- [WORK ORDER] Locate each line below that includes "init" and reproduce it.

- [DATA SHOWN]
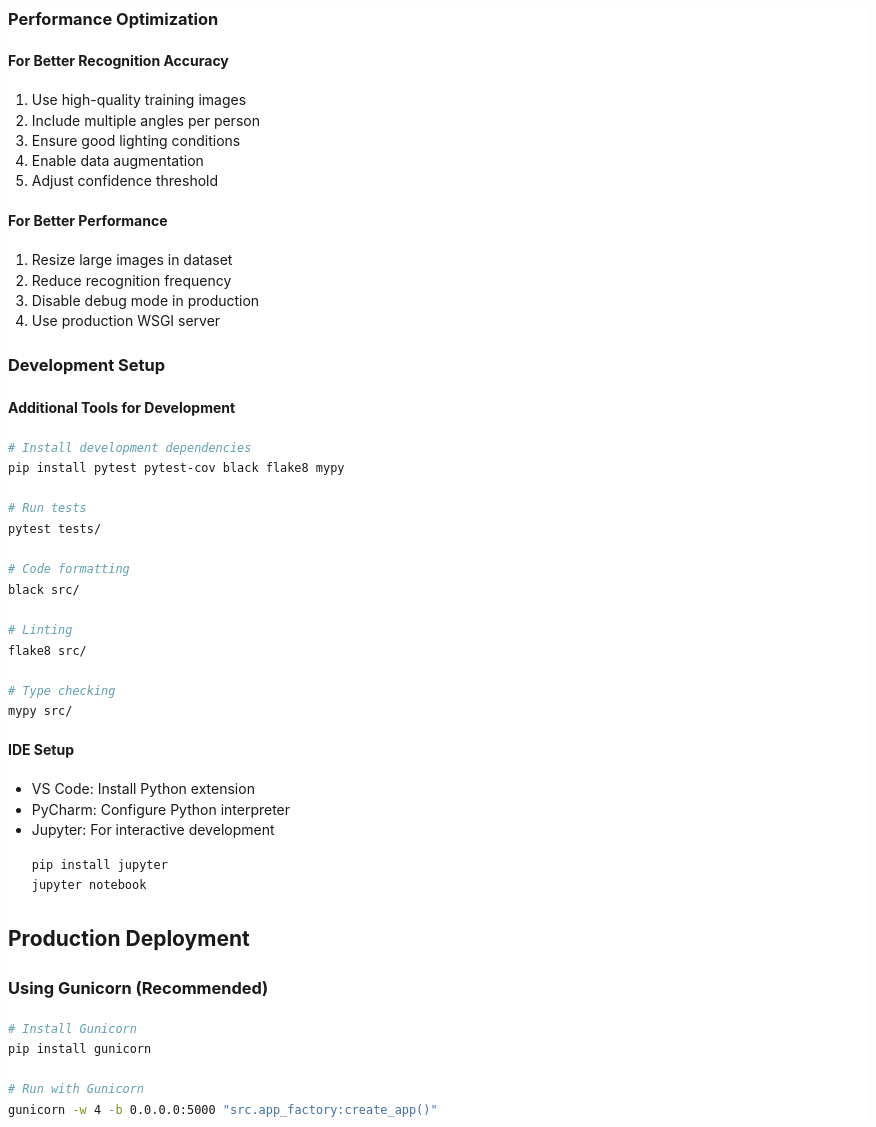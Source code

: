 ### Performance Optimization

#### For Better Recognition Accuracy
1. Use high-quality training images
2. Include multiple angles per person
3. Ensure good lighting conditions
4. Enable data augmentation
5. Adjust confidence threshold

#### For Better Performance
1. Resize large images in dataset
2. Reduce recognition frequency
3. Disable debug mode in production
4. Use production WSGI server

### Development Setup

#### Additional Tools for Development
```bash
# Install development dependencies
pip install pytest pytest-cov black flake8 mypy

# Run tests
pytest tests/

# Code formatting
black src/

# Linting
flake8 src/

# Type checking
mypy src/
```

#### IDE Setup
- VS Code: Install Python extension
- PyCharm: Configure Python interpreter
- Jupyter: For interactive development
  ```bash
  pip install jupyter
  jupyter notebook
  ```

## Production Deployment

### Using Gunicorn (Recommended)
```bash
# Install Gunicorn
pip install gunicorn

# Run with Gunicorn
gunicorn -w 4 -b 0.0.0.0:5000 "src.app_factory:create_app()"
```
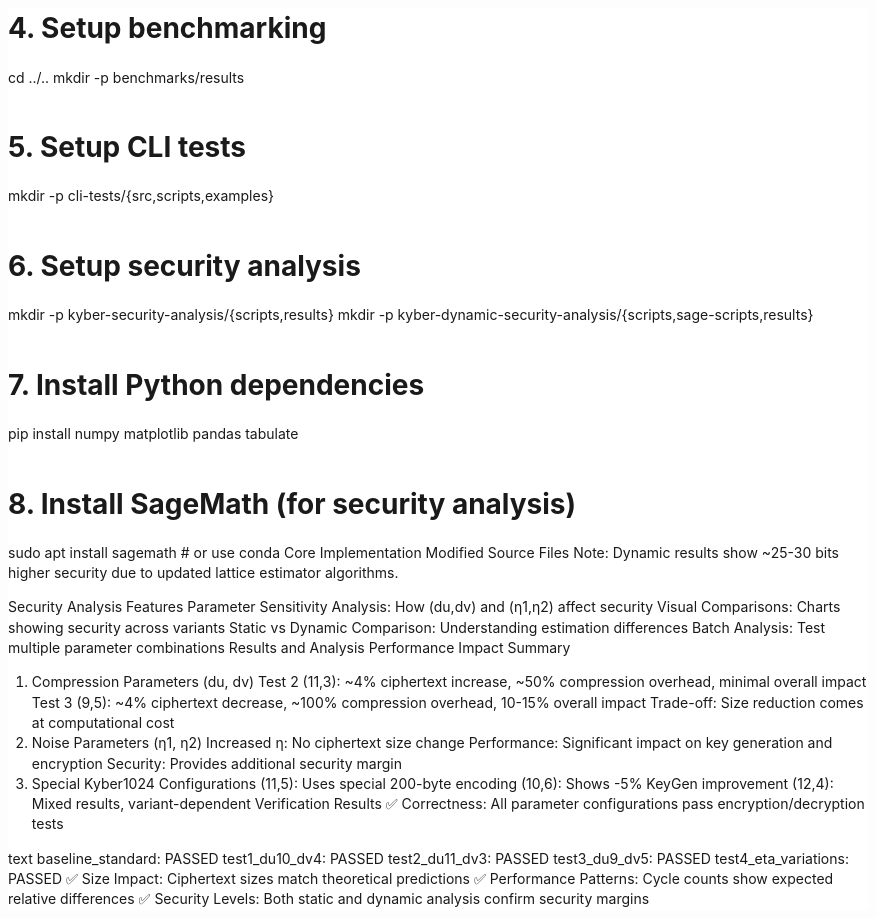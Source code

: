# 4. Setup benchmarking
cd ../..
mkdir -p benchmarks/results

# 5. Setup CLI tests
mkdir -p cli-tests/{src,scripts,examples}

# 6. Setup security analysis
mkdir -p kyber-security-analysis/{scripts,results}
mkdir -p kyber-dynamic-security-analysis/{scripts,sage-scripts,results}

# 7. Install Python dependencies
pip install numpy matplotlib pandas tabulate

# 8. Install SageMath (for security analysis)
sudo apt install sagemath  # or use conda
Core Implementation
Modified Source Files
Note: Dynamic results show ~25-30 bits higher security due to updated lattice estimator algorithms.

Security Analysis Features
Parameter Sensitivity Analysis: How (du,dv) and (η1,η2) affect security
Visual Comparisons: Charts showing security across variants
Static vs Dynamic Comparison: Understanding estimation differences
Batch Analysis: Test multiple parameter combinations
Results and Analysis
Performance Impact Summary
1. Compression Parameters (du, dv)
Test 2 (11,3): ~4% ciphertext increase, ~50% compression overhead, minimal overall impact
Test 3 (9,5): ~4% ciphertext decrease, ~100% compression overhead, 10-15% overall impact
Trade-off: Size reduction comes at computational cost
2. Noise Parameters (η1, η2)
Increased η: No ciphertext size change
Performance: Significant impact on key generation and encryption
Security: Provides additional security margin
3. Special Kyber1024 Configurations
(11,5): Uses special 200-byte encoding
(10,6): Shows -5% KeyGen improvement
(12,4): Mixed results, variant-dependent
Verification Results
✅ Correctness: All parameter configurations pass encryption/decryption tests

text
baseline_standard: PASSED
test1_du10_dv4: PASSED
test2_du11_dv3: PASSED
test3_du9_dv5: PASSED
test4_eta_variations: PASSED
✅ Size Impact: Ciphertext sizes match theoretical predictions
✅ Performance Patterns: Cycle counts show expected relative differences
✅ Security Levels: Both static and dynamic analysis confirm security margins
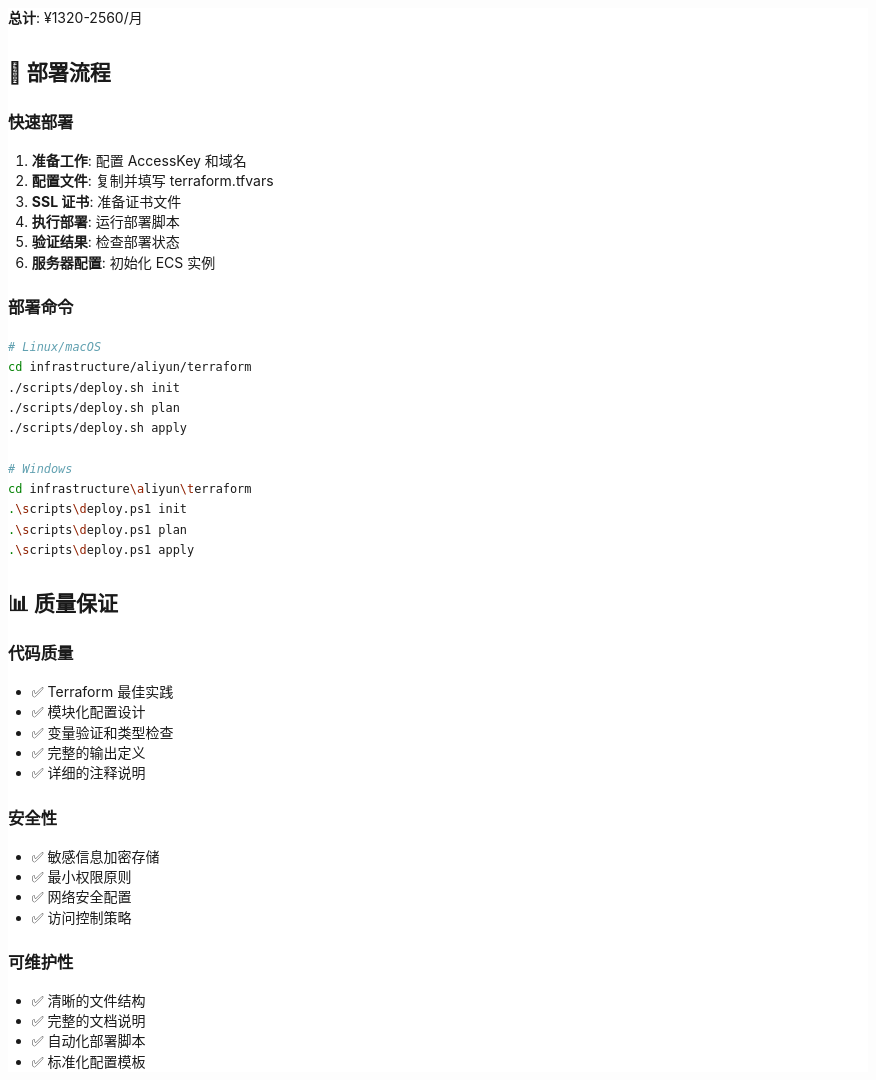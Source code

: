 **总计**: ¥1320-2560/月

## 🚀 部署流程

### 快速部署

1. **准备工作**: 配置 AccessKey 和域名
2. **配置文件**: 复制并填写 terraform.tfvars
3. **SSL 证书**: 准备证书文件
4. **执行部署**: 运行部署脚本
5. **验证结果**: 检查部署状态
6. **服务器配置**: 初始化 ECS 实例

### 部署命令

```bash
# Linux/macOS
cd infrastructure/aliyun/terraform
./scripts/deploy.sh init
./scripts/deploy.sh plan
./scripts/deploy.sh apply

# Windows
cd infrastructure\aliyun\terraform
.\scripts\deploy.ps1 init
.\scripts\deploy.ps1 plan
.\scripts\deploy.ps1 apply
```

## 📊 质量保证

### 代码质量

- ✅ Terraform 最佳实践
- ✅ 模块化配置设计
- ✅ 变量验证和类型检查
- ✅ 完整的输出定义
- ✅ 详细的注释说明

### 安全性

- ✅ 敏感信息加密存储
- ✅ 最小权限原则
- ✅ 网络安全配置
- ✅ 访问控制策略

### 可维护性

- ✅ 清晰的文件结构
- ✅ 完整的文档说明
- ✅ 自动化部署脚本
- ✅ 标准化配置模板
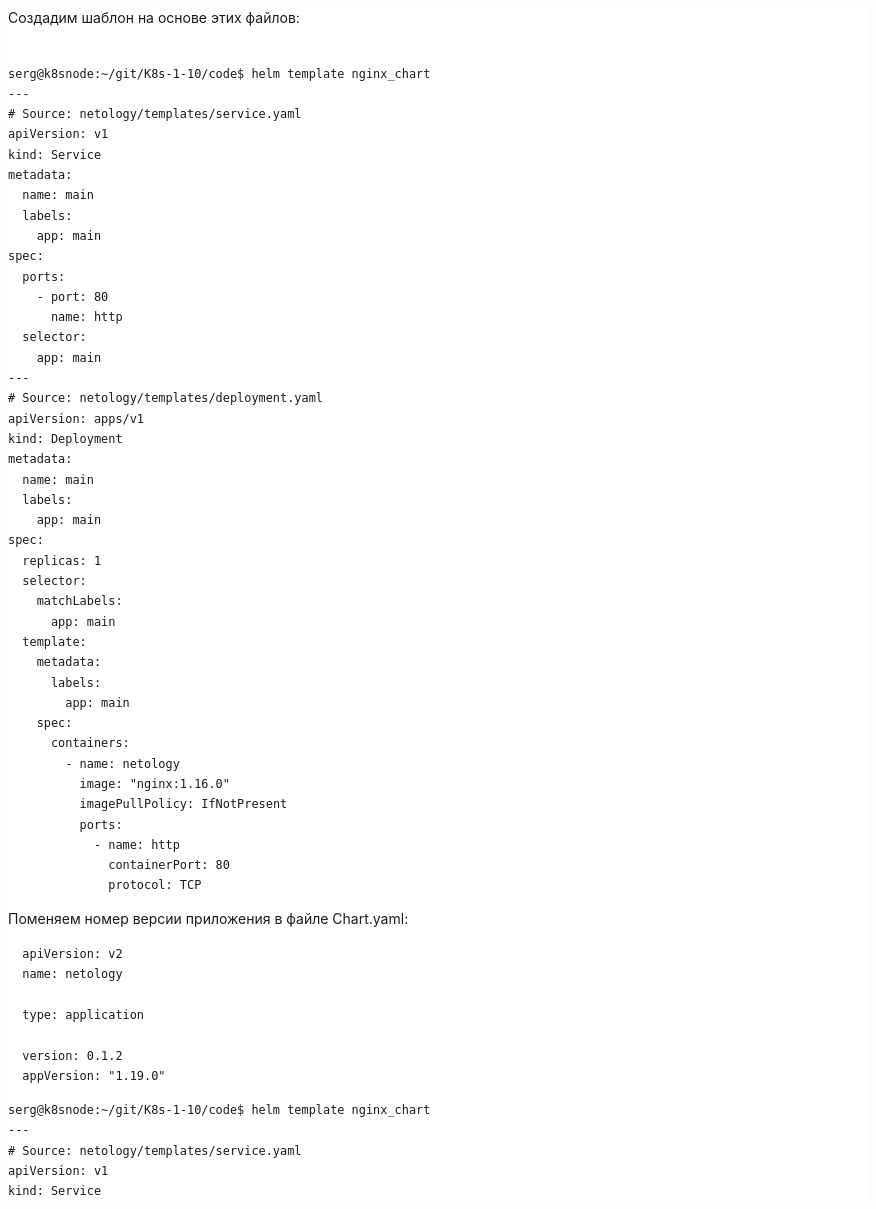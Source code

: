 Создадим шаблон на основе этих файлов:

```

serg@k8snode:~/git/K8s-1-10/code$ helm template nginx_chart
---
# Source: netology/templates/service.yaml
apiVersion: v1
kind: Service
metadata:
  name: main
  labels:
    app: main
spec:
  ports:
    - port: 80
      name: http
  selector:
    app: main
---
# Source: netology/templates/deployment.yaml
apiVersion: apps/v1
kind: Deployment
metadata:
  name: main
  labels:
    app: main
spec:
  replicas: 1
  selector:
    matchLabels:
      app: main
  template:
    metadata:
      labels:
        app: main
    spec:
      containers:
        - name: netology
          image: "nginx:1.16.0"
          imagePullPolicy: IfNotPresent
          ports:
            - name: http
              containerPort: 80
              protocol: TCP

```

Поменяем номер версии приложения в файле Chart.yaml:

```
  apiVersion: v2
  name: netology

  type: application

  version: 0.1.2
  appVersion: "1.19.0"

```
```
serg@k8snode:~/git/K8s-1-10/code$ helm template nginx_chart
---
# Source: netology/templates/service.yaml
apiVersion: v1
kind: Service
```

- [RESULT FOR THIS EXERCISE]
./scripts/deploy.sh init
.\scripts\deploy.ps1 init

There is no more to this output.